**YOUR GOAL**
The response should hold each line from the entries below where "value" is found.
[EXERCISE DATA]
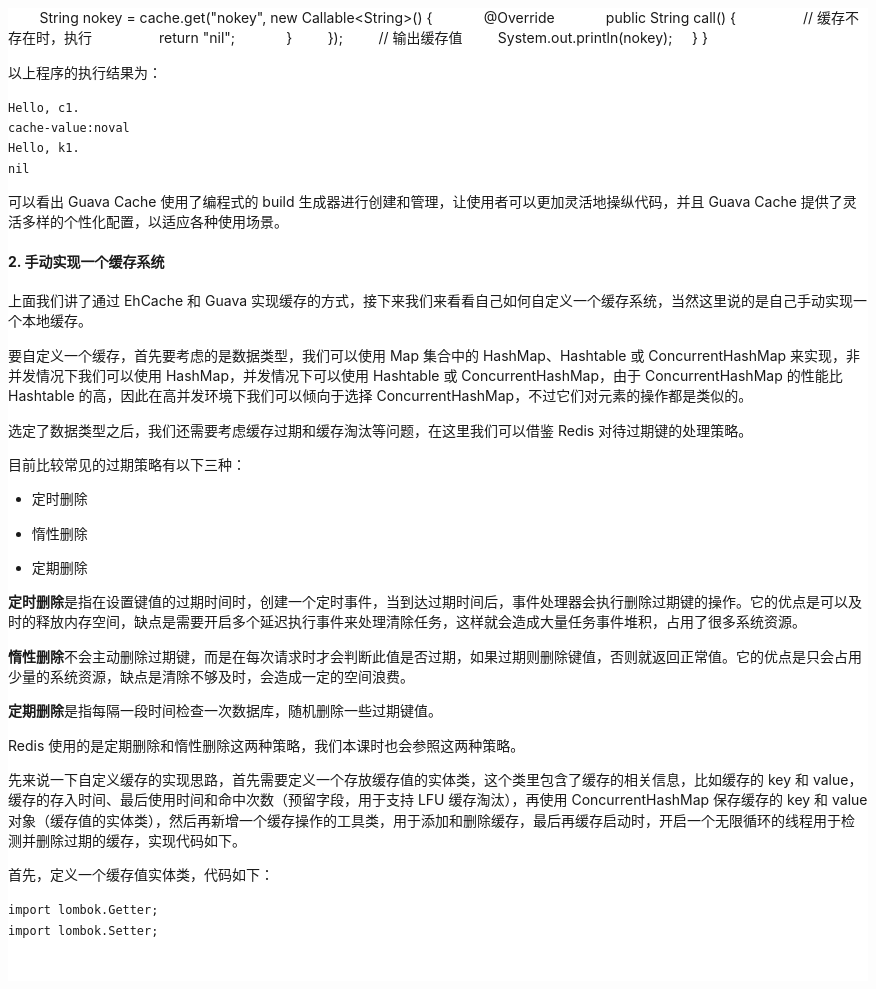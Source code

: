 &nbsp;&nbsp;&nbsp;&nbsp;&nbsp;&nbsp;&nbsp;&nbsp;String&nbsp;nokey&nbsp;=&nbsp;cache.get(<span class="hljs-string">"nokey"</span>,&nbsp;<span class="hljs-keyword">new</span>&nbsp;Callable&lt;String&gt;()&nbsp;{
&nbsp;&nbsp;&nbsp;&nbsp;&nbsp;&nbsp;&nbsp;&nbsp;&nbsp;&nbsp;&nbsp;&nbsp;<span class="hljs-meta">@Override</span>
&nbsp;&nbsp;&nbsp;&nbsp;&nbsp;&nbsp;&nbsp;&nbsp;&nbsp;&nbsp;&nbsp;&nbsp;<span class="hljs-function"><span class="hljs-keyword">public</span>&nbsp;String&nbsp;<span class="hljs-title">call</span><span class="hljs-params">()</span>&nbsp;</span>{
&nbsp;&nbsp;&nbsp;&nbsp;&nbsp;&nbsp;&nbsp;&nbsp;&nbsp;&nbsp;&nbsp;&nbsp;&nbsp;&nbsp;&nbsp;&nbsp;<span class="hljs-comment">//&nbsp;缓存不存在时，执行</span>
&nbsp;&nbsp;&nbsp;&nbsp;&nbsp;&nbsp;&nbsp;&nbsp;&nbsp;&nbsp;&nbsp;&nbsp;&nbsp;&nbsp;&nbsp;&nbsp;<span class="hljs-keyword">return</span>&nbsp;<span class="hljs-string">"nil"</span>;
&nbsp;&nbsp;&nbsp;&nbsp;&nbsp;&nbsp;&nbsp;&nbsp;&nbsp;&nbsp;&nbsp;&nbsp;}
&nbsp;&nbsp;&nbsp;&nbsp;&nbsp;&nbsp;&nbsp;&nbsp;});
&nbsp;&nbsp;&nbsp;&nbsp;&nbsp;&nbsp;&nbsp;&nbsp;<span class="hljs-comment">//&nbsp;输出缓存值</span>
&nbsp;&nbsp;&nbsp;&nbsp;&nbsp;&nbsp;&nbsp;&nbsp;System.out.println(nokey);
&nbsp;&nbsp;&nbsp;&nbsp;}
}
</code></pre>
<p data-nodeid="716">以上程序的执行结果为：</p>
<pre class="lang-java" data-nodeid="717"><code data-language="java">Hello,&nbsp;c1.
cache-value:noval
Hello,&nbsp;k1.
nil
</code></pre>
<p data-nodeid="718">可以看出 Guava Cache 使用了编程式的 build 生成器进行创建和管理，让使用者可以更加灵活地操纵代码，并且 Guava Cache 提供了灵活多样的个性化配置，以适应各种使用场景。</p>
<h4 data-nodeid="719">2. 手动实现一个缓存系统</h4>
<p data-nodeid="720">上面我们讲了通过 EhCache 和 Guava 实现缓存的方式，接下来我们来看看自己如何自定义一个缓存系统，当然这里说的是自己手动实现一个本地缓存。</p>
<p data-nodeid="721">要自定义一个缓存，首先要考虑的是数据类型，我们可以使用 Map 集合中的 HashMap、Hashtable 或 ConcurrentHashMap 来实现，非并发情况下我们可以使用 HashMap，并发情况下可以使用 Hashtable 或 ConcurrentHashMap，由于 ConcurrentHashMap 的性能比 Hashtable 的高，因此在高并发环境下我们可以倾向于选择 ConcurrentHashMap，不过它们对元素的操作都是类似的。</p>
<p data-nodeid="722">选定了数据类型之后，我们还需要考虑缓存过期和缓存淘汰等问题，在这里我们可以借鉴 Redis 对待过期键的处理策略。</p>
<p data-nodeid="723">目前比较常见的过期策略有以下三种：</p>
<ul data-nodeid="724">
<li data-nodeid="725">
<p data-nodeid="726">定时删除</p>
</li>
<li data-nodeid="727">
<p data-nodeid="728">惰性删除</p>
</li>
<li data-nodeid="729">
<p data-nodeid="730">定期删除</p>
</li>
</ul>
<p data-nodeid="731"><strong data-nodeid="819">定时删除</strong>是指在设置键值的过期时间时，创建一个定时事件，当到达过期时间后，事件处理器会执行删除过期键的操作。它的优点是可以及时的释放内存空间，缺点是需要开启多个延迟执行事件来处理清除任务，这样就会造成大量任务事件堆积，占用了很多系统资源。</p>
<p data-nodeid="732"><strong data-nodeid="824">惰性删除</strong>不会主动删除过期键，而是在每次请求时才会判断此值是否过期，如果过期则删除键值，否则就返回正常值。它的优点是只会占用少量的系统资源，缺点是清除不够及时，会造成一定的空间浪费。</p>
<p data-nodeid="733"><strong data-nodeid="829">定期删除</strong>是指每隔一段时间检查一次数据库，随机删除一些过期键值。</p>
<p data-nodeid="734">Redis 使用的是定期删除和惰性删除这两种策略，我们本课时也会参照这两种策略。</p>
<p data-nodeid="735">先来说一下自定义缓存的实现思路，首先需要定义一个存放缓存值的实体类，这个类里包含了缓存的相关信息，比如缓存的 key 和 value，缓存的存入时间、最后使用时间和命中次数（预留字段，用于支持 LFU 缓存淘汰），再使用 ConcurrentHashMap 保存缓存的 key 和 value 对象（缓存值的实体类），然后再新增一个缓存操作的工具类，用于添加和删除缓存，最后再缓存启动时，开启一个无限循环的线程用于检测并删除过期的缓存，实现代码如下。</p>
<p data-nodeid="736">首先，定义一个缓存值实体类，代码如下：</p>
<pre class="lang-java te-preview-highlight" data-nodeid="4885"><code data-language="java"><span class="hljs-keyword">import</span> lombok.Getter;
<span class="hljs-keyword">import</span> lombok.Setter;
[/EXERCISE DATA]
**PROBLEM SOLUTION**
cache-value:noval
<p data-nodeid="735">先来说一下自定义缓存的实现思路，首先需要定义一个存放缓存值的实体类，这个类里包含了缓存的相关信息，比如缓存的 key 和 value，缓存的存入时间、最后使用时间和命中次数（预留字段，用于支持 LFU 缓存淘汰），再使用 ConcurrentHashMap 保存缓存的 key 和 value 对象（缓存值的实体类），然后再新增一个缓存操作的工具类，用于添加和删除缓存，最后再缓存启动时，开启一个无限循环的线程用于检测并删除过期的缓存，实现代码如下。</p>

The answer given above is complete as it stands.